The detailed 80-page order has enough, according to FMC, to nail Shah and others as people who knew and therefore owned responsibility for their acts. Among the wrong doings:
- NSEL entered into T+25 contracts despite the regulation not allowing them to do so.
- NSEL showed “assured” returns, as shown by paired contracts executed simultaneously (one short-term and one long-term). It is fairly obvious that this was eventually the only thing the exchange did. The management knew but actively denied this allegation.
- They lied about the Settlement Guarantee Fund. We now know that there was no SGF of any real sort, but they first said there’s enough money. Then they said Rs. 800 cr. Then they eventually said there’s just Rs. 5 cr.
- They defaulted. They didn’t pay the amount they said they would pay, even though NSEL was the counterparty to all investors.
- Warehousing: NSEL didn’t verify stocks, the quality or the quantity. They did not do any seller verification, and didn’t use a proper information technology system in all warehouses. Because of that the forensic team couldn’t even backtrack and see the movement of goods. This part they get really pissed off about:
These are not isolated cases of poor governance but a deliberate ploy by a technology driven parent company (FTIL) to facilitate these wrong-doings with full knowledge of directors, promoters and the holding companies.
- They lied about warehouse sizes. In one case in Kadi, Gujarat, NSEL claimed nearly 100,000 tonnes of capacity for castor seeds. When the forensic auditor went there, they found storage of just 15,000 tonnes.
- They lied about warehouse holdings. Even though NSEL stated that they had Rs. 2400 cr. of stock in 16 warehouses, but the forensic audit team found only Rs. 368 cr. worth stocks. In Ludhiana, where the Income Tax department had raided the warehouse of ARK Imports, which was supposed to have 11,700 tonnes of Raw Wool, they found just 3,100 tonnes, and that too of inconsistent quality.
- Members (“Sellers”) were allowed to increase their exposures inspite of repeated defaults and continue to trade. In many cases, margin shortfalls were allowed to happen as well.
- An FT subsidiary, IBMA, was an active trader on the exchange with margin exemptions. This is a serious conflict of interest.
Lotus Refineries had defaulted, as per the Rules of the NSEL, on 198 days during the fifteen month period of 1 April 2012 and 30 July 2013.”
There’s a lot more in the order.
The net effect is that Financial Technologies and three people: Jignesh Shah, Joseph Massey and Shreekant Javalgekar are declared not fit and proper. This means they have to get out of the MCX board and shareholding. (The individuals are already out of the board)
FT holds 26% of MCX and it must cut that stake to 2% or less.
My view: This is a good thing. I don’t know about appeals and whether it will stand the test of the judicial system, which in our country largely means that if you’re rich you are probably not guilty and even if you serve a jail term you can get parole to visit your wife who is sick from attending too many parties the previous night.
But an order, however small, is good to retain some confidence.

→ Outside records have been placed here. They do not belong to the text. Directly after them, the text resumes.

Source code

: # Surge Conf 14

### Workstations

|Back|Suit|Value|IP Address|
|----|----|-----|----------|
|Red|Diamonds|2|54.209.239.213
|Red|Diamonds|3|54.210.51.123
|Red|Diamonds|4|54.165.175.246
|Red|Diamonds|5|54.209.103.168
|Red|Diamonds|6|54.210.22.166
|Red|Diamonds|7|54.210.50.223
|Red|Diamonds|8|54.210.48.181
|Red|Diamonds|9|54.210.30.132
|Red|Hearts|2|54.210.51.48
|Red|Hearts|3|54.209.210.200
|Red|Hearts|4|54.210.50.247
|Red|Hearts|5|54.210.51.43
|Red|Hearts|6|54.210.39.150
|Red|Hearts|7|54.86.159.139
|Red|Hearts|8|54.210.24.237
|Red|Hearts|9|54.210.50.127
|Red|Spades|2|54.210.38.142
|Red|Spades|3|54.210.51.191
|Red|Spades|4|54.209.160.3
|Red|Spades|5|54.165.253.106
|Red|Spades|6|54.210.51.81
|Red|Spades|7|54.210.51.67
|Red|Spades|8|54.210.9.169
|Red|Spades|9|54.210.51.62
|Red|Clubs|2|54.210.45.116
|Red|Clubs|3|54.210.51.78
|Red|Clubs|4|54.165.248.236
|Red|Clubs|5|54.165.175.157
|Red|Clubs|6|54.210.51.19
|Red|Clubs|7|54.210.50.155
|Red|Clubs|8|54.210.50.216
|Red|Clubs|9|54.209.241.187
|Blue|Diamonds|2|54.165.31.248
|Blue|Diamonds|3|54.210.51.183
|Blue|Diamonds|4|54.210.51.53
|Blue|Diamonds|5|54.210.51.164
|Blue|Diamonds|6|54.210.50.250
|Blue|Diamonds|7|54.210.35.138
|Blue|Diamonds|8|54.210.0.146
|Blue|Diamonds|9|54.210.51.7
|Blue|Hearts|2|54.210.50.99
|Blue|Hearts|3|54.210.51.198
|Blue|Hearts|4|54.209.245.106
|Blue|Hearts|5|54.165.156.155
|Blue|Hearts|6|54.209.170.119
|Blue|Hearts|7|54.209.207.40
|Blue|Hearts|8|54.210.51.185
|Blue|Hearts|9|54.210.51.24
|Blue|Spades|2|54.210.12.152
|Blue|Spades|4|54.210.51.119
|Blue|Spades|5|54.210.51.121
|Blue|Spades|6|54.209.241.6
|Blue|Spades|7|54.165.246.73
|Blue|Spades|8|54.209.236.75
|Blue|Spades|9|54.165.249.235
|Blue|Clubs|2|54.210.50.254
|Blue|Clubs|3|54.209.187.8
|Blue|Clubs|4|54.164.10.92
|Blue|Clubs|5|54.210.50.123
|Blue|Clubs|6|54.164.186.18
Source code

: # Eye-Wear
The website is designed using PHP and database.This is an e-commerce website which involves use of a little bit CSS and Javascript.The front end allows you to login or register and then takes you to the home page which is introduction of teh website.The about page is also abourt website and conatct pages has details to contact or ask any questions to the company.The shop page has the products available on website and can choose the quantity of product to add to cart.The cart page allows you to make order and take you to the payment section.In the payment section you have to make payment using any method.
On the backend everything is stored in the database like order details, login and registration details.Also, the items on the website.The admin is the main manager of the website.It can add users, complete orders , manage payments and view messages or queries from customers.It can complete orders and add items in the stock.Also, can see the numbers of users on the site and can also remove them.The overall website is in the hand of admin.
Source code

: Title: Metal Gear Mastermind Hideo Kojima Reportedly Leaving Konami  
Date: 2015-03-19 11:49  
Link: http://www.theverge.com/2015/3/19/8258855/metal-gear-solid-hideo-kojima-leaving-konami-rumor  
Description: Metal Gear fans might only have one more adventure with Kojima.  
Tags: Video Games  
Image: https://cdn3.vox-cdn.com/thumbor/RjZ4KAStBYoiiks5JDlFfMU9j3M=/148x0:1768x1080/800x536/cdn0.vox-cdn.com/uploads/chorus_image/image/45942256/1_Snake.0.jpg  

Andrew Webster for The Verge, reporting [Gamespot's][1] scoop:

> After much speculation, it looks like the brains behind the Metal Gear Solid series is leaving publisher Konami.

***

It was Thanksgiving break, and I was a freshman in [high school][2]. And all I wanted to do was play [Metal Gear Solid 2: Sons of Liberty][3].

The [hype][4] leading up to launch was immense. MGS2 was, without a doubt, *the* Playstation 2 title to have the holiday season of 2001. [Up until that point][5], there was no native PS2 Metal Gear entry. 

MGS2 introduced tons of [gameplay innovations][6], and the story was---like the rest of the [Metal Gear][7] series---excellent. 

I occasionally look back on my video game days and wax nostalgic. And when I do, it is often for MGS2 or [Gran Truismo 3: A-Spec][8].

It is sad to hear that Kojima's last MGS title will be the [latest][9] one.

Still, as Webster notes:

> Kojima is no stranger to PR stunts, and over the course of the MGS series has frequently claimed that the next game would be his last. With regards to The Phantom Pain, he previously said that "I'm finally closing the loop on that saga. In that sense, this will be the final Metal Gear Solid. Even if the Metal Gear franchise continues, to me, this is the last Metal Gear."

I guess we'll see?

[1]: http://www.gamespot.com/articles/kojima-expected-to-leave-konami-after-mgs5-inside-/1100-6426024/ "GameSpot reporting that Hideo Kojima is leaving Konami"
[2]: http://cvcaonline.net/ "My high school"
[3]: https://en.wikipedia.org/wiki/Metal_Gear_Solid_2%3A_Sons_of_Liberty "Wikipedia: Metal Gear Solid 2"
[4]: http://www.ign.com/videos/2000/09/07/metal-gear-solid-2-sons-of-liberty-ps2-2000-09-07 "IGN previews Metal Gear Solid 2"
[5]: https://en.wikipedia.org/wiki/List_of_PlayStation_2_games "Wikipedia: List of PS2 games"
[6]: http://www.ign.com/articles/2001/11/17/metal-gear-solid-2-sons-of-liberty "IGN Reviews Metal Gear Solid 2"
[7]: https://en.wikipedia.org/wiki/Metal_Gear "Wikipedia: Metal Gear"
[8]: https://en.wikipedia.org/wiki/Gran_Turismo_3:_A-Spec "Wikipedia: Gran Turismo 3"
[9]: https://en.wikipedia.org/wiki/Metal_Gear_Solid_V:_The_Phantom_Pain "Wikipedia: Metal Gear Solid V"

However, unless we see people go behind bars, and are not allowed parole, it’s only then that justice will be served. How do we know this kind of scam will not happen – or is not happening – with other exchanges? How do banks know that the warehouses they finance actually have goods that they say they do? A large part of the system is still based on the trust of management, an auditor or such.
At this point, I am jittery even about my Gold ETF, even though there hasn’t been much doubt about that. The seeds of doubt that have been created will never really go away. The fit-and-proper is a start, and it prevents these people from participating in some kind of exchanges. But things must go to their logical end – a judgement and a prison sentence for the parties involved, who may be these or others.